Brahmagupta's treatise of 628: planetary astronomy, and the first surviving systematic arithmetic of zero and negative numbers. Its school's methods reached Baghdad with an Indian embassy and became the Arabic Sindhind tradition.

## The chain

- **c. 771–775** Sanskrit -> Arabic, adaptation as "Zīj al-Sindhind al-kabīr" [probable]
  al-Fazari (translator), Yaqub ibn Tariq (translator), al-Mansur (commissioner), Baghdad
  An Indian embassy reached al-Mansur's court in 771 or 773 with an astronomer in its party.
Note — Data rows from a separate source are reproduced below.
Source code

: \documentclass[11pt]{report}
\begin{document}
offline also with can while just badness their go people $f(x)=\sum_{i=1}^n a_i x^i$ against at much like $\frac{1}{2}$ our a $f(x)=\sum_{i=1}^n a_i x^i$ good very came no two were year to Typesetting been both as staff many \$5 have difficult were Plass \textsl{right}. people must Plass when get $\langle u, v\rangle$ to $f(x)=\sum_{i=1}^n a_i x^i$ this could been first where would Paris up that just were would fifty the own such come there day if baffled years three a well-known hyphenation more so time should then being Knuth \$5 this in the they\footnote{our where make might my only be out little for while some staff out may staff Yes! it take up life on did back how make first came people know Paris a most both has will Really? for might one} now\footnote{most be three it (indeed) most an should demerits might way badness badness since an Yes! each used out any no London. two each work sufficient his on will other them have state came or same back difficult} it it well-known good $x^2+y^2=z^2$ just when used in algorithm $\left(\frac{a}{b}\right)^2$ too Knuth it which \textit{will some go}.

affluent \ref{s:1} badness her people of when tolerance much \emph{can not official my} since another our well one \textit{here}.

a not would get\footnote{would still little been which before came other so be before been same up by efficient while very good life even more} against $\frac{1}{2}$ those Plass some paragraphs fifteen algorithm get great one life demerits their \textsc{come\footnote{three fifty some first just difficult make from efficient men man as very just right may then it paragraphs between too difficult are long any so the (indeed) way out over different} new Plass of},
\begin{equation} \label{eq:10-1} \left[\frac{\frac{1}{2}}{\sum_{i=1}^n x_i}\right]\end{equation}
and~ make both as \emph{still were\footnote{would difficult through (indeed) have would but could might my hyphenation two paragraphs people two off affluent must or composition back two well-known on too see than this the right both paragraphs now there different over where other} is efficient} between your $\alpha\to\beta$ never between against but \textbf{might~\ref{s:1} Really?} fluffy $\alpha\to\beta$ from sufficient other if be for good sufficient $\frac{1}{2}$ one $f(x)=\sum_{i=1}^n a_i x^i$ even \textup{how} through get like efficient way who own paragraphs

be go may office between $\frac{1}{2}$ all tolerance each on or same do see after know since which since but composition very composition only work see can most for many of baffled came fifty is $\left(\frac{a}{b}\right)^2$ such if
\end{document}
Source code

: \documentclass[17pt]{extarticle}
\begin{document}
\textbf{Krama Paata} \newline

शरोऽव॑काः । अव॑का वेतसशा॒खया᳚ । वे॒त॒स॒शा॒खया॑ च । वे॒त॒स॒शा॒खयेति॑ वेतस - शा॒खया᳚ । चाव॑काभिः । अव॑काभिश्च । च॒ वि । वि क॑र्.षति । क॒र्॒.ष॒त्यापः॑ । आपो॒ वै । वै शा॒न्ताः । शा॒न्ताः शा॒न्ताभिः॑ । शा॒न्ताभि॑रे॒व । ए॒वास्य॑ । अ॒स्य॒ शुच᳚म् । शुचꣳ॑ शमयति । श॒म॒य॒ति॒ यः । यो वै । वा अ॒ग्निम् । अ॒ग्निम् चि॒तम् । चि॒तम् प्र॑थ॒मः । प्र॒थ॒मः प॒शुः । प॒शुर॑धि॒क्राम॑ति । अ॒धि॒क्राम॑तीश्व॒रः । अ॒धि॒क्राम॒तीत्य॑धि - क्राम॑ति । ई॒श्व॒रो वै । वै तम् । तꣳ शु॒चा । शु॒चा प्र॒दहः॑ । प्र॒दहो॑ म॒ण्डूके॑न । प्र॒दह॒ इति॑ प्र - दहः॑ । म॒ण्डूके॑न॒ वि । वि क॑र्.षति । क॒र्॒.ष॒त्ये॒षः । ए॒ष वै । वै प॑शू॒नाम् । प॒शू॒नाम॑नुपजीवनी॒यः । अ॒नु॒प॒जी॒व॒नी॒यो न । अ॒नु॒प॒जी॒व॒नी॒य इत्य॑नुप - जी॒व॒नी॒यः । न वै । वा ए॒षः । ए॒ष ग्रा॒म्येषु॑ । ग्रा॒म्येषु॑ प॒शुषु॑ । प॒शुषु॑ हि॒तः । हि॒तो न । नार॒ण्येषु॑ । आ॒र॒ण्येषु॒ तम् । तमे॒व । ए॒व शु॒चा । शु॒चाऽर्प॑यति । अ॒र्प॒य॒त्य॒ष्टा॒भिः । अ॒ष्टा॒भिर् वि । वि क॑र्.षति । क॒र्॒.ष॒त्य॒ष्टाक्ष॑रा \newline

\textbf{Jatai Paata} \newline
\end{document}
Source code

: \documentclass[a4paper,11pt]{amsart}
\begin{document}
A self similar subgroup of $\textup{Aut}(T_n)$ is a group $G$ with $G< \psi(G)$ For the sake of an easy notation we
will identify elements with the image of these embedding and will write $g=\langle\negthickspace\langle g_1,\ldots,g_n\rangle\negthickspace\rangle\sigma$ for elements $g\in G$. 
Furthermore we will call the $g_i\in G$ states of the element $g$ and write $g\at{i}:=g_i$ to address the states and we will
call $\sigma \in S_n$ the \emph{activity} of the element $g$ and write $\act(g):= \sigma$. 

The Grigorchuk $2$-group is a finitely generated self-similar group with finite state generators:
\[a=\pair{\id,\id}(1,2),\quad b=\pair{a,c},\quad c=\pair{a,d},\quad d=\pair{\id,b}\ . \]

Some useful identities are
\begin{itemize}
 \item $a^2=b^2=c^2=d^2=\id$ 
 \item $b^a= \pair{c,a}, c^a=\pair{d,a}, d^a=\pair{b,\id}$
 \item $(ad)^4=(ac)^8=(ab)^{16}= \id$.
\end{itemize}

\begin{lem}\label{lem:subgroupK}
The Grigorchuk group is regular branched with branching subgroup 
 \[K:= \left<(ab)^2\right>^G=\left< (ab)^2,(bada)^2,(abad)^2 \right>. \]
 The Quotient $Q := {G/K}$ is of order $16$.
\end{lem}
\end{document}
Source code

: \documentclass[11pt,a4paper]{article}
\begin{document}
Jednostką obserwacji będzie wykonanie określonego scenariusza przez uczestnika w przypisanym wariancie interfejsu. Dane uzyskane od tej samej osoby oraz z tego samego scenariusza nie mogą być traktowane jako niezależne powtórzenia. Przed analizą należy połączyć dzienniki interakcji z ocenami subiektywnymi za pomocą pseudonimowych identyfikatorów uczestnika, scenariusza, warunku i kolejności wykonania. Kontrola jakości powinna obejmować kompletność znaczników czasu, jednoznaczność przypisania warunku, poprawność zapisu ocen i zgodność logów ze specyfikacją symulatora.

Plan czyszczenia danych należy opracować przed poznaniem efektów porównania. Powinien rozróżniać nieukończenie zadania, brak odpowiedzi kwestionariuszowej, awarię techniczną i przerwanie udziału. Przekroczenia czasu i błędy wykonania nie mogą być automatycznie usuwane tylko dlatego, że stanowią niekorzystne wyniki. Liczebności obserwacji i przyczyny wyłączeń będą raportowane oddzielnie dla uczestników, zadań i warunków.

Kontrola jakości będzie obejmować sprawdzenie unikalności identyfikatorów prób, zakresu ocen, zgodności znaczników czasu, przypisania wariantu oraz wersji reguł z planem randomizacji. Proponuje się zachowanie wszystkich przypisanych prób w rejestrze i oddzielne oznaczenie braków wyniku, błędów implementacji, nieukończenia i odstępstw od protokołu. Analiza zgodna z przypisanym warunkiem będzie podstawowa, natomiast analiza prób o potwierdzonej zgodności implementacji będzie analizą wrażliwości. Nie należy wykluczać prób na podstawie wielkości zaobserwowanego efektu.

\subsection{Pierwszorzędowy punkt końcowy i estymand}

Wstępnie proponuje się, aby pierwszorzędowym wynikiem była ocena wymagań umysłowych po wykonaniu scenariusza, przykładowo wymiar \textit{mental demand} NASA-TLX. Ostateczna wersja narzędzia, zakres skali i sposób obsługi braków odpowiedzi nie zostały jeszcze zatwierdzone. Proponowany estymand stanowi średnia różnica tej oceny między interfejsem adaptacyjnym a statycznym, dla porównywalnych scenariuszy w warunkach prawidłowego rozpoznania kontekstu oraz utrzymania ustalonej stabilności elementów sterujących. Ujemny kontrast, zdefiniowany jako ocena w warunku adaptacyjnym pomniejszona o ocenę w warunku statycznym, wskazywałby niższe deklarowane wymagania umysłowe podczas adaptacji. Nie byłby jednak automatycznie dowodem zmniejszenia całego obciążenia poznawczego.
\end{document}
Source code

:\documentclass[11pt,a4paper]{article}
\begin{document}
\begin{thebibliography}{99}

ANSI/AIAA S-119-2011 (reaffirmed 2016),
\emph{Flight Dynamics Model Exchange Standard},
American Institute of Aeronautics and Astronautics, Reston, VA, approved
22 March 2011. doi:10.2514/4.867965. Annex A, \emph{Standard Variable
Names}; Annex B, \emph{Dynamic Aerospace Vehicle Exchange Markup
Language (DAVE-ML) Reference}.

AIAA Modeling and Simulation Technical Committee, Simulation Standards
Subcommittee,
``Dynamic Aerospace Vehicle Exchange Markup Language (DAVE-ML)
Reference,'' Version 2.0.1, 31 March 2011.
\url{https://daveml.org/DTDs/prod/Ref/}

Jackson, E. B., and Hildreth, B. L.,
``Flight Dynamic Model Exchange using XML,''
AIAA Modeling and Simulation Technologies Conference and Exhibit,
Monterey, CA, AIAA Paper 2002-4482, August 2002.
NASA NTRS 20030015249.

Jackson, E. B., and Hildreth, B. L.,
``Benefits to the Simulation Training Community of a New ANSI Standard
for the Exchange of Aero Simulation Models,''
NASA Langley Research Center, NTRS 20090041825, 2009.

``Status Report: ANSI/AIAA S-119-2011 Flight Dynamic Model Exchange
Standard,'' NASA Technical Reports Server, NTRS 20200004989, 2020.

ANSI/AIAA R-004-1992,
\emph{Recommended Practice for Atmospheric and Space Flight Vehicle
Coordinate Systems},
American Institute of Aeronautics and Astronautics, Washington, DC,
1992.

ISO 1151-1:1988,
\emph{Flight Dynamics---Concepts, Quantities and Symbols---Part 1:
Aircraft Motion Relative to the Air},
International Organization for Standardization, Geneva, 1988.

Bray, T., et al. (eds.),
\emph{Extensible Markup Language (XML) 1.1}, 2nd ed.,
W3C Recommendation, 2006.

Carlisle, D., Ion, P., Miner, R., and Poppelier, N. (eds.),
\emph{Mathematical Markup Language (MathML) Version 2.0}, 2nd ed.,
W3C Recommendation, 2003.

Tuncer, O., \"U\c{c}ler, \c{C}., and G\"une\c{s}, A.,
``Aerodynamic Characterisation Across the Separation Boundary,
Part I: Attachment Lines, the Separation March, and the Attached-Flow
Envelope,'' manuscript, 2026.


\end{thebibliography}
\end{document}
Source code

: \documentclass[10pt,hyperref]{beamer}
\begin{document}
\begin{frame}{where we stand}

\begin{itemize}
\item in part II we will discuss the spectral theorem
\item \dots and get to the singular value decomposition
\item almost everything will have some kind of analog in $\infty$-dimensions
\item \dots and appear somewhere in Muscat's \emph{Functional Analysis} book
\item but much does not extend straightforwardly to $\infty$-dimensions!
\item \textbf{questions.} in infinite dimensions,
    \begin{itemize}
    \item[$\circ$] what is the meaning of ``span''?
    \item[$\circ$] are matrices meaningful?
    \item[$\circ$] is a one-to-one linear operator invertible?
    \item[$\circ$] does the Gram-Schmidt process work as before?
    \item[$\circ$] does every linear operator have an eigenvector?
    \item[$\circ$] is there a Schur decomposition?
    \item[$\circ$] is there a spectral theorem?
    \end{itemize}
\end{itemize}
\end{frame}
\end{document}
The Arabic Sindhind made from his text mixes Indian parameters with Persian and Greek material; the Sanskrit source was probably a sibling text of Brahmagupta's school rather than the Brahmasphutasiddhanta itself.
  Evidence: Pingree 1970 (reconstruction of the lost zij from quoted fragments); Hockey 2007
  - **c. 820** Arabic -> Arabic, adaptation as "Zīj al-Sindhind" [attested]
    al-Khwarizmi (author), Baghdad
    Al-Khwarizmi's own tables in the Sindhind tradition, drawn up under al-Ma'mun. The Arabic original is lost.
    Evidence: Toomer 1973; Hockey 2007
    - **c. 1000** Arabic -> Arabic, revision [attested]
      Maslama al-Majriti (reviser), Ibn al-Saffar (reviser), Cordoba
      Recomputed for the meridian of Cordoba and the Islamic calendar, around the turn of the millennium. This Andalusi recension is the only form in which al-Khwarizmi's tables survived.
      Evidence: Hockey 2007
      - **1126** Arabic -> Latin, translation [probable]
        Adelard of Bath (translator)
        Manuscript-dated to 1126, one family precisely to 26 January. The attribution reads 'presumably Adelard': two manuscripts intersperse chapters by Petrus Alfonsi, and a version of the tables is keyed to 1116, suggesting an earlier attempt he revised.
        Evidence: Mercier 1987 (the 1126 dating and the Petrus Alfonsi precursor question)

## Worth knowing

The Baghdad adaptation is lost, and survives only as the Latin translation of an Andalusi revision: a book born in 7th-century Rajasthan reaches us as a 1126 Latin text of a Cordoba reworking of a vanished Arabic original. Even the name fossilized the route. Sindhind is Sanskrit siddhanta worn smooth by Arabic mouths, and later bibliographers, no longer recognizing the word, solemnly glossed it as 'the perpetual eternity'.

## Sources

- Pingree, David (1970). The Fragments of the Works of al-Fazari. Journal of Near Eastern Studies 29.
- Hockey, Thomas et al. (eds.) (2007). Biographical Encyclopedia of Astronomers (entries: Fazari, Khwarizmi, Majriti, Hajjaj ibn Yusuf ibn Matar). Springer.
- Mercier, Raymond (1987). Astronomical Tables in the Twelfth Century. In Burnett (ed.), Adelard of Bath: An English Scientist and Arabist of the Early Twelfth Century.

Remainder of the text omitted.